Start of Material to process
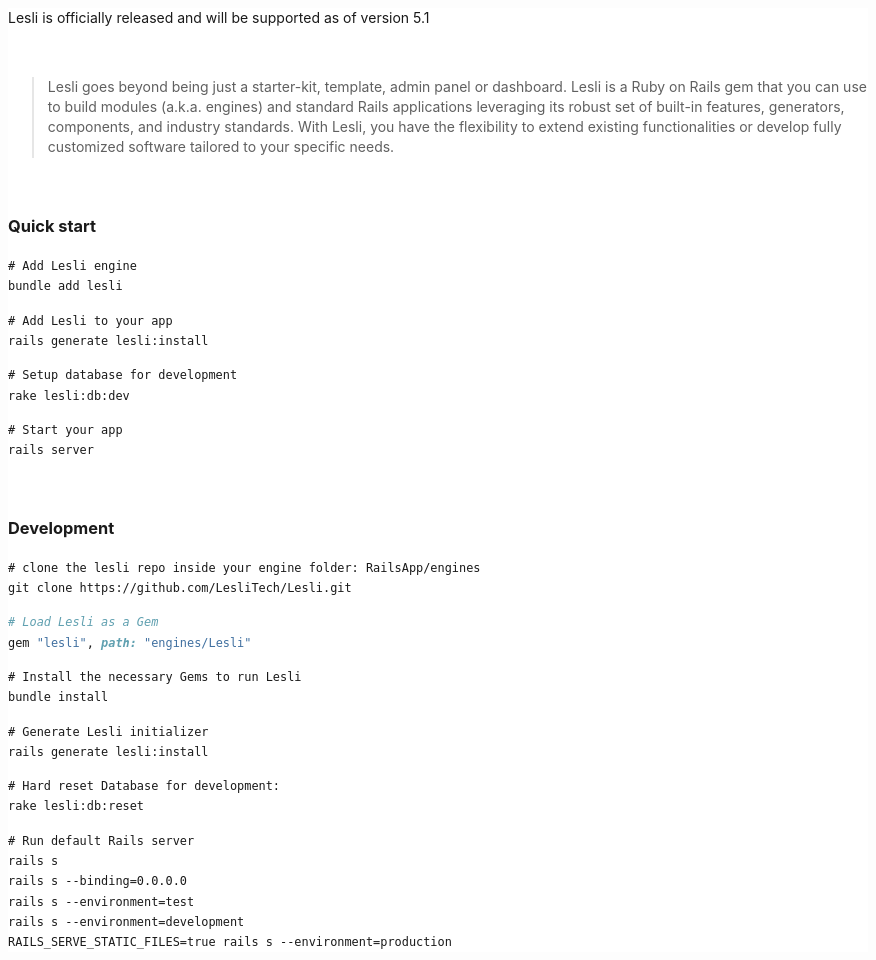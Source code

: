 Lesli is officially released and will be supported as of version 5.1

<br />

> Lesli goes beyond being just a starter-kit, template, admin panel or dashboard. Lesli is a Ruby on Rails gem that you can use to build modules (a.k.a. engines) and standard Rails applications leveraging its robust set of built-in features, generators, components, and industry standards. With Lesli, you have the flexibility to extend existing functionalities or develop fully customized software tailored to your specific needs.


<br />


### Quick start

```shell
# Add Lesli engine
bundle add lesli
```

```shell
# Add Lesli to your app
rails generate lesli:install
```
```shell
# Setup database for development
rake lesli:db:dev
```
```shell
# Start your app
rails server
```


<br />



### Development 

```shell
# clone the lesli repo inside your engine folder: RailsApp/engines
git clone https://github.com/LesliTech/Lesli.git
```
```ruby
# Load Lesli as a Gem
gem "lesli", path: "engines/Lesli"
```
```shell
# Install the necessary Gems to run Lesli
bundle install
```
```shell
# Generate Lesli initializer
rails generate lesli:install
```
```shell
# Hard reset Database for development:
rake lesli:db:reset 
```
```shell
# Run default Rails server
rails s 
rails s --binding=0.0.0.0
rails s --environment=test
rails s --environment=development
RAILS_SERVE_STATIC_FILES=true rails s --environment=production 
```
End of Material to process
Start of Material to process
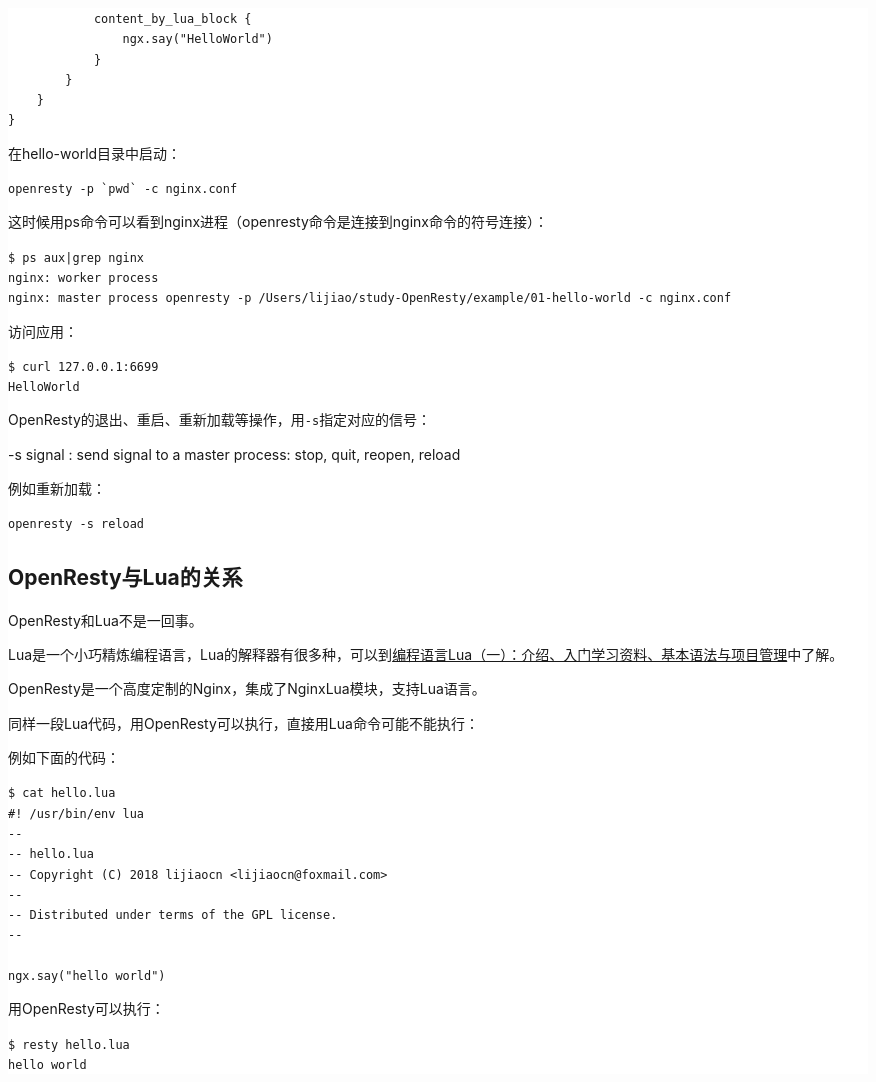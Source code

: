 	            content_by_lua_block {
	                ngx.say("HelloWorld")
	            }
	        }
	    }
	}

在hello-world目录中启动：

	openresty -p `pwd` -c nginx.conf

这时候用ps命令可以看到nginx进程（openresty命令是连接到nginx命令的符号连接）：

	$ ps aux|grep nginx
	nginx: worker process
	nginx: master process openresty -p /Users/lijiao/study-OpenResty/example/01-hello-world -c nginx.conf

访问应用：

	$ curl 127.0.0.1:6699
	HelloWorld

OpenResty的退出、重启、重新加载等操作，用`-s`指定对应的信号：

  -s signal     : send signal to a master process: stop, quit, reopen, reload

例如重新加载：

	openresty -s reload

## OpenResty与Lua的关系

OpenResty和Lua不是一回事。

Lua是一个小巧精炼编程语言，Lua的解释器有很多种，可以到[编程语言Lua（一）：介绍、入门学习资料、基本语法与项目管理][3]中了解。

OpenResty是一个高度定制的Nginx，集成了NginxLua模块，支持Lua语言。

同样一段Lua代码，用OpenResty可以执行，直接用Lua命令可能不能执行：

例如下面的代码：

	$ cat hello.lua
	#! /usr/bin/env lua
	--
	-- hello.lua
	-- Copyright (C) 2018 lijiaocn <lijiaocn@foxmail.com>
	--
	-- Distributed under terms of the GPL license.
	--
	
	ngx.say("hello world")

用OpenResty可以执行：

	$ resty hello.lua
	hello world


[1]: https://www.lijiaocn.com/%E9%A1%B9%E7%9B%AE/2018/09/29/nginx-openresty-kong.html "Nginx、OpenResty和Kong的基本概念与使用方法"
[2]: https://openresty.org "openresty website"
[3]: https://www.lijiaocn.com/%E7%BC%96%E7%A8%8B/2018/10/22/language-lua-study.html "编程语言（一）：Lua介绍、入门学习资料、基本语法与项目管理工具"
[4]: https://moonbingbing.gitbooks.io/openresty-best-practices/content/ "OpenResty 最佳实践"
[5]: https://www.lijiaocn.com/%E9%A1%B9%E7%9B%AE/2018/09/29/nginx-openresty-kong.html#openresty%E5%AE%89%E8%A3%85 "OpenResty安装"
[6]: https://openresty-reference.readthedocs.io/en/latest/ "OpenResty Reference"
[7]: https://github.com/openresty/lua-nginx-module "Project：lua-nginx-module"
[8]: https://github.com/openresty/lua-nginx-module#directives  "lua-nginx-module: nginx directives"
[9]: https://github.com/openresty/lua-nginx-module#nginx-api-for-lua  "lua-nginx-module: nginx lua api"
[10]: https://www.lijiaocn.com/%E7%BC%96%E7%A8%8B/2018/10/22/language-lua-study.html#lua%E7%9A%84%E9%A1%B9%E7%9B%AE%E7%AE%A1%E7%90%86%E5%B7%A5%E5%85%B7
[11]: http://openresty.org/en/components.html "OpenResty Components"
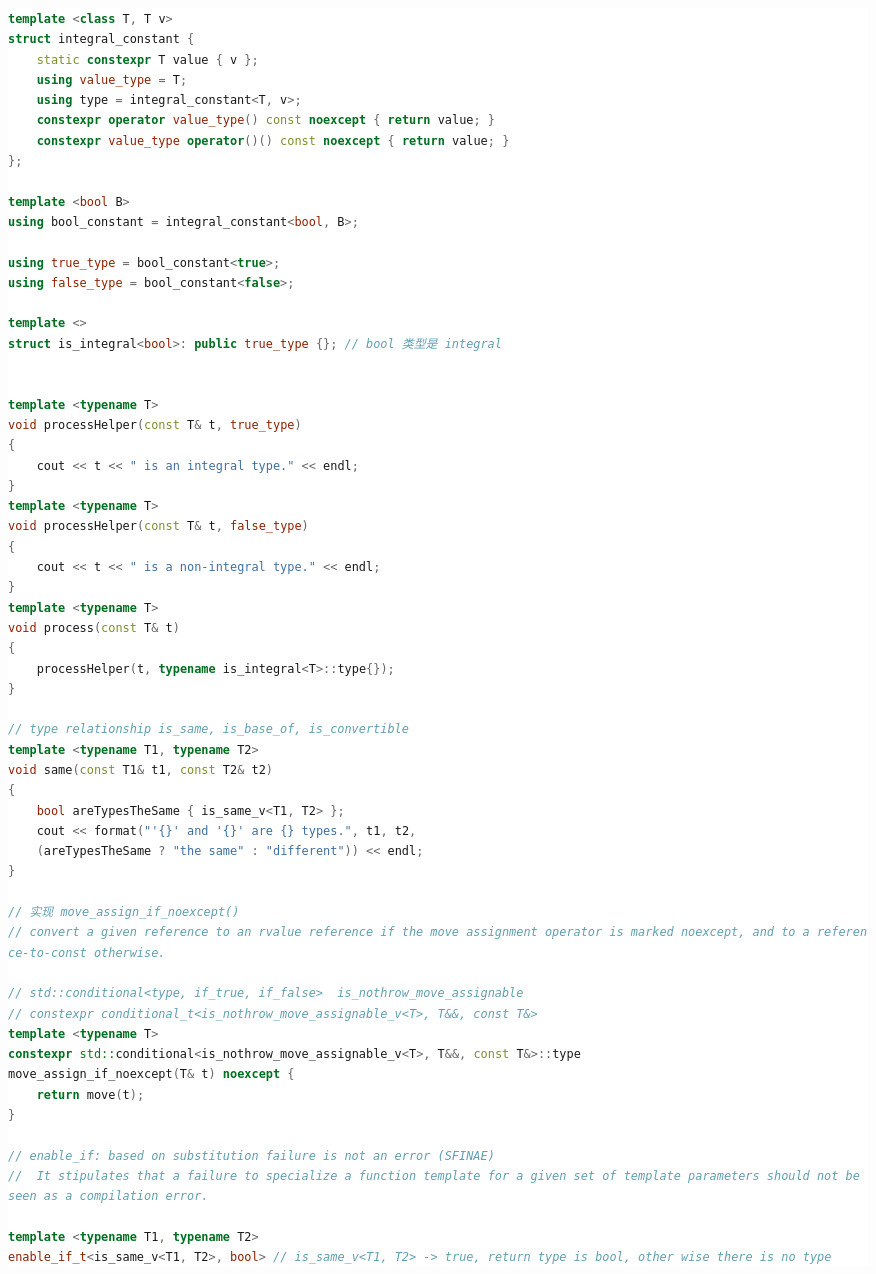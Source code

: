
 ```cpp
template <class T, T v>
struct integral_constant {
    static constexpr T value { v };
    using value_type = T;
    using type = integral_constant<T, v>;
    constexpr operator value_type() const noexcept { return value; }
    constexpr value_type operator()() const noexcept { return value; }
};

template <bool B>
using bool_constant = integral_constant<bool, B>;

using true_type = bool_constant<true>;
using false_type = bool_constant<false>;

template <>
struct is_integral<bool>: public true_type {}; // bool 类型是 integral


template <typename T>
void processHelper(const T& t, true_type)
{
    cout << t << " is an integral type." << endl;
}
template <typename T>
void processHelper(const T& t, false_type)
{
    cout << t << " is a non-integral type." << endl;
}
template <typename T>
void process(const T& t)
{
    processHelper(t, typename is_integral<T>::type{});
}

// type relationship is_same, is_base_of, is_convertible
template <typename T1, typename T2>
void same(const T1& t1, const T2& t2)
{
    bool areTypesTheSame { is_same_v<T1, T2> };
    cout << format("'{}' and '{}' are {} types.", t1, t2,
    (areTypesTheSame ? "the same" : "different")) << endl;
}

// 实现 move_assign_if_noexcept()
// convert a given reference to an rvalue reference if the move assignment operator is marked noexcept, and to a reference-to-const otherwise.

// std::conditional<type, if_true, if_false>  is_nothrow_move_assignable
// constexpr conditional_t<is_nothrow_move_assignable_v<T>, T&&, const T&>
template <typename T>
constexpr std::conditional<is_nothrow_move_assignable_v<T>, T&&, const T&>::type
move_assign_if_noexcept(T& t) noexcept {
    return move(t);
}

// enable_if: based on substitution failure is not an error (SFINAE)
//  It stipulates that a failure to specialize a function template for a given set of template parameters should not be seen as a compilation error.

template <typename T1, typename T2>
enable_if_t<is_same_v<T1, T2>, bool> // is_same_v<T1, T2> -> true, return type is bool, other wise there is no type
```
End of Material to process
Start of Material to process
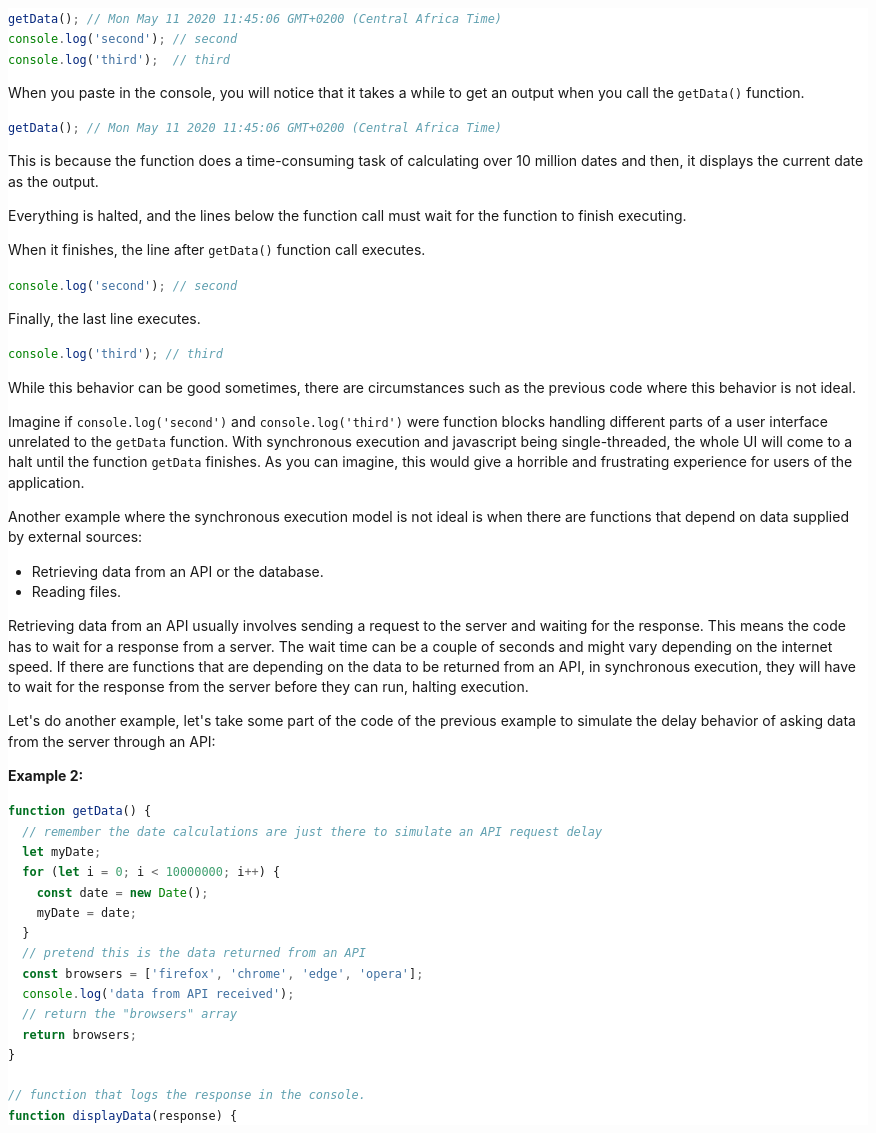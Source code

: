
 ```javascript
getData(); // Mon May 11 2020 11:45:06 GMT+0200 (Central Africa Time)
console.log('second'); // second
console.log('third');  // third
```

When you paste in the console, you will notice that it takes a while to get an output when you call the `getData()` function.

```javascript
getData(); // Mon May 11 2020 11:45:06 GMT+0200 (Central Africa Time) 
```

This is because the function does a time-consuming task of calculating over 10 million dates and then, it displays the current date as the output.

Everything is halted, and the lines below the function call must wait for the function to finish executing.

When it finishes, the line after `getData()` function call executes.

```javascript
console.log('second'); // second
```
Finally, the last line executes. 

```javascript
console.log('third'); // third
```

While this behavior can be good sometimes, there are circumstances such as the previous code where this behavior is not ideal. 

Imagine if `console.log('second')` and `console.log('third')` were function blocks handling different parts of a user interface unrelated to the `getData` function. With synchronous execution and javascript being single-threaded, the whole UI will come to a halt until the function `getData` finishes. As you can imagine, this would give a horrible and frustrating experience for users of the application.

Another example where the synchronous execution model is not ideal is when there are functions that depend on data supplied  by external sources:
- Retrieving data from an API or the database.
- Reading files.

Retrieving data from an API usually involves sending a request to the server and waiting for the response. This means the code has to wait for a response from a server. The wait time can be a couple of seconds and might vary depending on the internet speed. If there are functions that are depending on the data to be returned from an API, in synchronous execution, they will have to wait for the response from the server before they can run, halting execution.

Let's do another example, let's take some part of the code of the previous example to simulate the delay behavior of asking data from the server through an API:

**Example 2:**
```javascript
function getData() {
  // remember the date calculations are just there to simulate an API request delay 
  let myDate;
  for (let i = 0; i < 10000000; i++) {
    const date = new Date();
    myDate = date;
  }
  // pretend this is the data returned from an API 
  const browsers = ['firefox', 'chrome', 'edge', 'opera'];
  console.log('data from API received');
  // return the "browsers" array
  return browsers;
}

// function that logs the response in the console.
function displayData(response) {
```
End of Material to process
• Exercise:
Wherever a line above contains "conf", copy that line.

• Response to this task:
	openresty -p `pwd` -c nginx.conf
	nginx: master process openresty -p /Users/lijiao/study-OpenResty/example/01-hello-world -c nginx.conf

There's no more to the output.